Relevance in terms of cultural knowledge seems to be becoming a primary ideal in my life. My priorities seem to mostly reflect artistic and aesthetic concerns. I don't feel much lasting satisfaction from the continual "upkeep" of my cultural identiity. I strive to stay ahead of the curve, but for what end exactly?
I see cultural and intellectual input as a catalyst for my personal creations. The main thing I believe I need to keep in mind is that as I accumulate knowledge I must give myself time to digest and interpret that knowledge through my own creations. What are my intellectual and aesthetic goals? What is leading my quest for knowledge beyond a curiosity fueled dilettantism?
Sunday, February 13, 2011
Saturday, February 12, 2011
The characters I meet continue to fall into predetermined categories in my mind. The characters in this cheap novel, this b-budget film I call my life, are all recycled. The more I struggle to stand-out the more I realize the paradox I face: Continual change is fodder for a capitalist system. Capitalism in its present, globalized form does nothing to help individuals become who it is that they want and can be. Do I actualize myself and continue making products that the system can monetize or do i fight like a cog who struggles aginst the turning of the wheels around him?
Friday, September 3, 2010
Being socially conscious automatically burdens the thinker with a responsibility to recognize and respond to the identifiable problems of the world. I have believed for some time now that authenticity was an irrelevant and mystifying concept used, in effect, to keep cultural forms of hierarchical social stratification intact (artist vs. connisseur, writer vs. toy, professional vs. amateur, etc). I have failed to investigate the question of a person's response to the pressure of recognized moral duties. Doesn't this constitute some form of authenticity as well, at least in part to one's own consciousness?
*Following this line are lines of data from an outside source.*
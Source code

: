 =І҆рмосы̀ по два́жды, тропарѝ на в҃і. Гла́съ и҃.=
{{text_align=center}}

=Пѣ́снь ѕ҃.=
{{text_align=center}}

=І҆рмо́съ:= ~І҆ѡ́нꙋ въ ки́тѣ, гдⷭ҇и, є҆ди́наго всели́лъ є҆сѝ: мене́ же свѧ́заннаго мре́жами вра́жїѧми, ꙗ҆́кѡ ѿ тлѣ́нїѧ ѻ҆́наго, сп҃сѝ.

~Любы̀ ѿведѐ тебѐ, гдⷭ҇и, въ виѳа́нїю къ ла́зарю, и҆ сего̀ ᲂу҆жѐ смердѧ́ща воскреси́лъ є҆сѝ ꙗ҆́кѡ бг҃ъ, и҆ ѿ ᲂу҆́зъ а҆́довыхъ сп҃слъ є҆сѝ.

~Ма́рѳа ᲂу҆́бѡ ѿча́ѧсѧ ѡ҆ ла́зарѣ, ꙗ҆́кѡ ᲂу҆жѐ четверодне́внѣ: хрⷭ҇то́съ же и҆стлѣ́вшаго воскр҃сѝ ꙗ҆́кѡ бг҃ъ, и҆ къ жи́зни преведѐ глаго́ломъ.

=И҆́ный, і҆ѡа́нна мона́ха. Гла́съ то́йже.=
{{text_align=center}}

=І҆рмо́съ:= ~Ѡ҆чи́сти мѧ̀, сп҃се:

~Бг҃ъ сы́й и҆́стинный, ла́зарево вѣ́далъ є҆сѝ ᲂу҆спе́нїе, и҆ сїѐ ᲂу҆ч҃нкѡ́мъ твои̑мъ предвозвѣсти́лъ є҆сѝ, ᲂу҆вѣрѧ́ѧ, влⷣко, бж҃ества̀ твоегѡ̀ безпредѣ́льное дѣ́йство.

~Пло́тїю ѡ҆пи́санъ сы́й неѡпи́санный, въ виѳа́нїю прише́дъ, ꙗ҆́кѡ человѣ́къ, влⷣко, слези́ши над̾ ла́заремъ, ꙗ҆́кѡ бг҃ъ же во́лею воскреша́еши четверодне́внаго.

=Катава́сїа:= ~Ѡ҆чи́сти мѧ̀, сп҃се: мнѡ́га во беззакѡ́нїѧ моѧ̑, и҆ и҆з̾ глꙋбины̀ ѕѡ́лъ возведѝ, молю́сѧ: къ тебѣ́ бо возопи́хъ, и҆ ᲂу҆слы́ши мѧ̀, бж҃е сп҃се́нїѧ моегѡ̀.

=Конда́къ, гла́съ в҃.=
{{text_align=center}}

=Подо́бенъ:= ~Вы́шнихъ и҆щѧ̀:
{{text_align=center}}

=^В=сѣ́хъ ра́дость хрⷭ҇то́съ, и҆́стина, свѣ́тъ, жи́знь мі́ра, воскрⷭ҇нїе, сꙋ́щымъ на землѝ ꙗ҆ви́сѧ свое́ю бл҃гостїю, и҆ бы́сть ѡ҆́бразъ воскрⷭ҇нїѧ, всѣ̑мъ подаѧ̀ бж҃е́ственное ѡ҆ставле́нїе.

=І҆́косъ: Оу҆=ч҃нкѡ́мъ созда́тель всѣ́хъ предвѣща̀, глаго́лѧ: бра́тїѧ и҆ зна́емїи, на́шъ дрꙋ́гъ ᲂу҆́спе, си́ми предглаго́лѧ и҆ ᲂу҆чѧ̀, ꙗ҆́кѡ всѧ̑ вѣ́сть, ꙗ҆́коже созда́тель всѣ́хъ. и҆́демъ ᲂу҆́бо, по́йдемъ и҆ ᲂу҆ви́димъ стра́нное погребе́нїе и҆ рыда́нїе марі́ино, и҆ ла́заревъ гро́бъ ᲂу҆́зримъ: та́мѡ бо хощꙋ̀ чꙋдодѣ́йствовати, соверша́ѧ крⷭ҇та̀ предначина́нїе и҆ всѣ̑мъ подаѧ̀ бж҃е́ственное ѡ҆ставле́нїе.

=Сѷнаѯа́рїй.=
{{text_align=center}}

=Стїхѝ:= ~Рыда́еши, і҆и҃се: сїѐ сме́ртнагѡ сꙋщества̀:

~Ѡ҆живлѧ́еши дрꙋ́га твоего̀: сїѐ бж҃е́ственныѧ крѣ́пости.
Wednesday, September 1, 2010
the concept of relevancy is something constantly springs into my mind and iforms my conversations. the subject is brought up usually in the context of a cultural commodity. in essence it could be construed as being equivalent to "hipness" or "trendiness." i can`t help but feel that theorizing in this form is a pretentious act, buti insist on letting my thoughts flow uncensored so as to convey to myself the weight and depth of my thoughts....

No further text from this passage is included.